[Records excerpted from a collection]
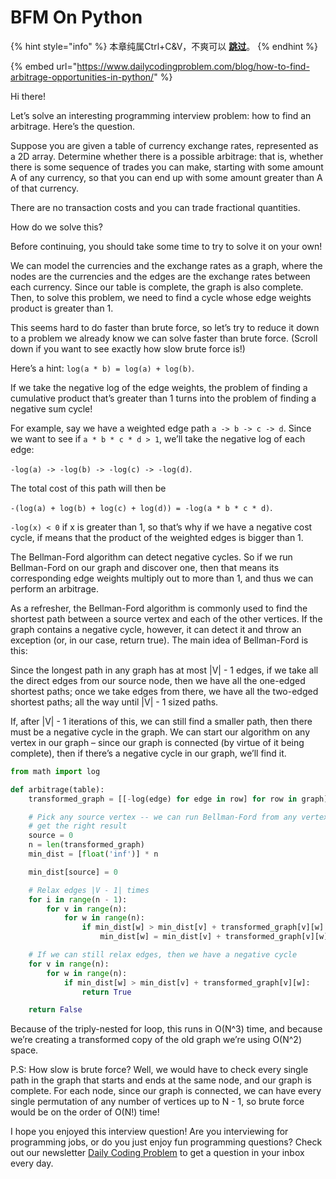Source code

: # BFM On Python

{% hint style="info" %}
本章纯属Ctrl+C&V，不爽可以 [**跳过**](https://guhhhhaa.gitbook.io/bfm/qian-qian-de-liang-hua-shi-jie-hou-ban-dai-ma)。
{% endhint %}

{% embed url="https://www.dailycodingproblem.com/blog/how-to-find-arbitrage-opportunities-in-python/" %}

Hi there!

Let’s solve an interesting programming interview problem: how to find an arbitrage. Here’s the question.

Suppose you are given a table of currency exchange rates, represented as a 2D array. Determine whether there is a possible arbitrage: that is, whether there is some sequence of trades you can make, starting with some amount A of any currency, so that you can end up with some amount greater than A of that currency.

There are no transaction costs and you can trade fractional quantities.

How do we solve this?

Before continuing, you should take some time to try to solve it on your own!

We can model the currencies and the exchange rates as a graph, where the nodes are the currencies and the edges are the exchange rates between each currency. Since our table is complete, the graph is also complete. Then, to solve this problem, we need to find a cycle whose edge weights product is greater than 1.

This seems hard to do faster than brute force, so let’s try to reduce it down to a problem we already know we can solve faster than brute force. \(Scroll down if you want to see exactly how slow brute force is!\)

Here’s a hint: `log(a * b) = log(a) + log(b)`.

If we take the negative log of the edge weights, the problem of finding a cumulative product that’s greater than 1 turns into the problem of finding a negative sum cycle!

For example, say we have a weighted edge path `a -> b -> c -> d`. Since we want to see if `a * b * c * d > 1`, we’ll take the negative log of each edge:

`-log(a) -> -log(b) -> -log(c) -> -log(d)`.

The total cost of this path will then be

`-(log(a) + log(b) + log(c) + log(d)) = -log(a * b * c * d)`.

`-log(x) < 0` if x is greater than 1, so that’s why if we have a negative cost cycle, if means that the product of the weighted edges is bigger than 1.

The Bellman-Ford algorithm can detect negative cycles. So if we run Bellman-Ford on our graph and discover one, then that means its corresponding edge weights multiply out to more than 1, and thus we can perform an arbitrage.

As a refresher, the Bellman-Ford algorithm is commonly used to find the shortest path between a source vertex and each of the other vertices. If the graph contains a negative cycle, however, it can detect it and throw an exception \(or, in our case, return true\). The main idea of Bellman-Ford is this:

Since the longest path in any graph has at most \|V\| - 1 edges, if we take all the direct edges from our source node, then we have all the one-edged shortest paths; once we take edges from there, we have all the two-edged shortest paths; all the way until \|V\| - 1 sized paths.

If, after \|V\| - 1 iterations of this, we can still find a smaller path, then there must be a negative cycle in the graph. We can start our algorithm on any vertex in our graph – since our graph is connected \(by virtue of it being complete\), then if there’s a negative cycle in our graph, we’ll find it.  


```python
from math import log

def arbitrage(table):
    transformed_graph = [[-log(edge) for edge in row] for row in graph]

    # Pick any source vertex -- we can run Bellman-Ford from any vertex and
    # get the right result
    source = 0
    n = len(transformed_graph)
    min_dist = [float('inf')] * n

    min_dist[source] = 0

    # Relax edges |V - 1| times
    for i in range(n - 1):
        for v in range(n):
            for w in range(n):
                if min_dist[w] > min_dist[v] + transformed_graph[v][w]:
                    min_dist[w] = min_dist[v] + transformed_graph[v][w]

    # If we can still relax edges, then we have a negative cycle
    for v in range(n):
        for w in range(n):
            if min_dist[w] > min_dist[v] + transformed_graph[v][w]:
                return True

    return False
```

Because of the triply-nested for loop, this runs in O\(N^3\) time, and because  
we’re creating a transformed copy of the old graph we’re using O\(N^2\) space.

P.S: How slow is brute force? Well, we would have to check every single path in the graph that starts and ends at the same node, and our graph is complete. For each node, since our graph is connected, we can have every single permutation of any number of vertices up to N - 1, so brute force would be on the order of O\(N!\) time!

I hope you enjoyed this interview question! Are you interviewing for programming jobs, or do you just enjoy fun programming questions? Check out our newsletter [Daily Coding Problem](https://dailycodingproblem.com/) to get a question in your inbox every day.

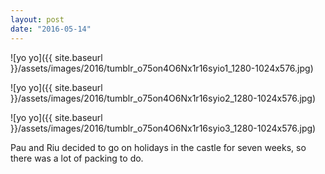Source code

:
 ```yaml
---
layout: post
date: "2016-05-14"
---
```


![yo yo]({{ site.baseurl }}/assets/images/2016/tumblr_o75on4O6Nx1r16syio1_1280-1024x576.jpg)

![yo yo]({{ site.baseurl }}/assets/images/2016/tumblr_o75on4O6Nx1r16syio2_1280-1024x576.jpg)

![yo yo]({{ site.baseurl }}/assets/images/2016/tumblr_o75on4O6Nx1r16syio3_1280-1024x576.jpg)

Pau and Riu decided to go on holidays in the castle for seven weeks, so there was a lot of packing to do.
--
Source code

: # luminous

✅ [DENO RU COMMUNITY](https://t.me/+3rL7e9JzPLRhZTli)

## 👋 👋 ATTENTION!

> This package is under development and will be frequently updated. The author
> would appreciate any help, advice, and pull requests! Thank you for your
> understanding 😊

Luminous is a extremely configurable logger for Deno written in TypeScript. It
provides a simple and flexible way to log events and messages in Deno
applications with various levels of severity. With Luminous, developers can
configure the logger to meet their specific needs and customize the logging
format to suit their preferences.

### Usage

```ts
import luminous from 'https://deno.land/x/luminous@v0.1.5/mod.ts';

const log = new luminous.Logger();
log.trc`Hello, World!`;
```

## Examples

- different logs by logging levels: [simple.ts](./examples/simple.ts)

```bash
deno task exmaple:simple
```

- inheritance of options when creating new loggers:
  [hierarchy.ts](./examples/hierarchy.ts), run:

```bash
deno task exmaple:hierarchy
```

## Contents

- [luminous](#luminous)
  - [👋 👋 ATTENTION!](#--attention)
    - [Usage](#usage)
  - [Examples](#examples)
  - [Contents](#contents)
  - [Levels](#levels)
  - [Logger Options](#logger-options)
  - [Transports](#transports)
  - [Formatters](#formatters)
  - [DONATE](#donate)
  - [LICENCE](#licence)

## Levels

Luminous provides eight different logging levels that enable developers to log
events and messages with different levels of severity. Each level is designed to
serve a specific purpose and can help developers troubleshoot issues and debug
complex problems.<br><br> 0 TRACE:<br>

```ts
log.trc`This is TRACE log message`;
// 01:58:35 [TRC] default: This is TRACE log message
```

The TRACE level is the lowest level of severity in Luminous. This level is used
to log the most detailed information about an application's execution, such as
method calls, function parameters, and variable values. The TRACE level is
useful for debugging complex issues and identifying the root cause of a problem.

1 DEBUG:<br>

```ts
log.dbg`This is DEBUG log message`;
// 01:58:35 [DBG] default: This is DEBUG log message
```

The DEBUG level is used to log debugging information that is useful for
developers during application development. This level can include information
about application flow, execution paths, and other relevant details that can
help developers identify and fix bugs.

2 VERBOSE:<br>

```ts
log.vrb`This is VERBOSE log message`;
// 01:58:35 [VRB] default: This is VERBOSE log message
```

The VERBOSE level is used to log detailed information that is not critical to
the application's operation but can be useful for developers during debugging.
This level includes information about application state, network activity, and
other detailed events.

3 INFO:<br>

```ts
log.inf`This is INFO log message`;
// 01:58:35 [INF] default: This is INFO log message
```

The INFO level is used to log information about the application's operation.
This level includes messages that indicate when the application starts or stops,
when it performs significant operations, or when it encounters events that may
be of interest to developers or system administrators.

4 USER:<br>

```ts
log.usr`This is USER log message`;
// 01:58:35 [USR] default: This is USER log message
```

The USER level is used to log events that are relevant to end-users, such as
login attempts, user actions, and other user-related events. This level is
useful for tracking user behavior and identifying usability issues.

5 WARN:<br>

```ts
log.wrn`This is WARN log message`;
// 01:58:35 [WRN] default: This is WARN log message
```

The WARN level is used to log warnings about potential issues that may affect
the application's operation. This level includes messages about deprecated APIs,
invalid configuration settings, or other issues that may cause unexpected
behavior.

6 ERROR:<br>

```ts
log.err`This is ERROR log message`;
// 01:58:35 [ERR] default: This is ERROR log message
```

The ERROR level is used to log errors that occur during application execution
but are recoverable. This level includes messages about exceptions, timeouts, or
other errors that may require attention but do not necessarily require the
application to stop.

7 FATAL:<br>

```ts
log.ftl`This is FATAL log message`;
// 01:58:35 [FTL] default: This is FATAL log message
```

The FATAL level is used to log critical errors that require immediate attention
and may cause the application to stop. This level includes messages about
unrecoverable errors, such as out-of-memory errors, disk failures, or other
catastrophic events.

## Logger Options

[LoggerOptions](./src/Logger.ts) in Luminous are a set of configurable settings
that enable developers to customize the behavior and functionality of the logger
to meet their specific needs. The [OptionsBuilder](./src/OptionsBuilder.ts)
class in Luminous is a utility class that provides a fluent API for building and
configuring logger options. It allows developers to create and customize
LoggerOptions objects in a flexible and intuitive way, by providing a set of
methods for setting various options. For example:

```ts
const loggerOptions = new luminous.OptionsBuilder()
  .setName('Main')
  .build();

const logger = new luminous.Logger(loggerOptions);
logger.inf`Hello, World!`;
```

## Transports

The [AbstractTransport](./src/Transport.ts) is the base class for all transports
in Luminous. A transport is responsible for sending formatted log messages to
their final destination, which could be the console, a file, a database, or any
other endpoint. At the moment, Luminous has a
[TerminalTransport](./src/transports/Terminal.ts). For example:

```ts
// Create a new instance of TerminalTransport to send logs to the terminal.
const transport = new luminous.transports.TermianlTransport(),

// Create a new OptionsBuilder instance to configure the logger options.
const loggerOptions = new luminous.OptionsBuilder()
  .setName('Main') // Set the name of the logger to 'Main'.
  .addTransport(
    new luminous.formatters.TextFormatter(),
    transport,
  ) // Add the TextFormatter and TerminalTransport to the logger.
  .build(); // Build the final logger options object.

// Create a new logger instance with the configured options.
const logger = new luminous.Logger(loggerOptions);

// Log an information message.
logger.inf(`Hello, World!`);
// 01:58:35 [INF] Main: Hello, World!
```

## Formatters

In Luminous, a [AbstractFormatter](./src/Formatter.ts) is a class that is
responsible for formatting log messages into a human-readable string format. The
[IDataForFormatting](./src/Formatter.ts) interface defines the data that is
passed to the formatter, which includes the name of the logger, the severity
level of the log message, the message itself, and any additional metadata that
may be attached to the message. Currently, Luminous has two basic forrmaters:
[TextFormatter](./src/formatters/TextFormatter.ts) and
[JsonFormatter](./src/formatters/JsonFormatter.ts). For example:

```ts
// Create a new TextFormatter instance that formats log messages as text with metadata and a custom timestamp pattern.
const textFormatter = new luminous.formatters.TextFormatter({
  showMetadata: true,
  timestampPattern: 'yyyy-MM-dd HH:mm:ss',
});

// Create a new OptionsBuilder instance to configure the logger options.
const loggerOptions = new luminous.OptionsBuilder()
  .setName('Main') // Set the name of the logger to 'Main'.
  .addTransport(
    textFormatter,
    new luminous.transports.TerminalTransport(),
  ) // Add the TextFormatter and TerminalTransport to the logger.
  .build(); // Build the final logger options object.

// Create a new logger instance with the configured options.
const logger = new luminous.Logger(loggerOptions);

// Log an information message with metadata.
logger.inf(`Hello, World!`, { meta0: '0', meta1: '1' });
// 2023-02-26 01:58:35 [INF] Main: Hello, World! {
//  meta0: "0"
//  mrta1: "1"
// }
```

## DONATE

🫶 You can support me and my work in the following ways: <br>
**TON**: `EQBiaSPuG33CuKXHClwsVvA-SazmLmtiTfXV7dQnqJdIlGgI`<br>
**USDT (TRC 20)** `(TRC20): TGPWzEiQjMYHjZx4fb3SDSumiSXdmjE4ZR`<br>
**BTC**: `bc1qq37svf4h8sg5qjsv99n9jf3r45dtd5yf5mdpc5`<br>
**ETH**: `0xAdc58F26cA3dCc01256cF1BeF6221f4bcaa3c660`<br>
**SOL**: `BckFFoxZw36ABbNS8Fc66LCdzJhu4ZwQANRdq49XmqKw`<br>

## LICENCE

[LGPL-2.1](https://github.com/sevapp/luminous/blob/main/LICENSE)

*YOUR TASK*: Where a line of the data holds the word "meet", copy that line.

*RESPONSE*:
configure the logger to meet their specific needs and customize the logging
to meet their specific needs. The [OptionsBuilder](./src/OptionsBuilder.ts)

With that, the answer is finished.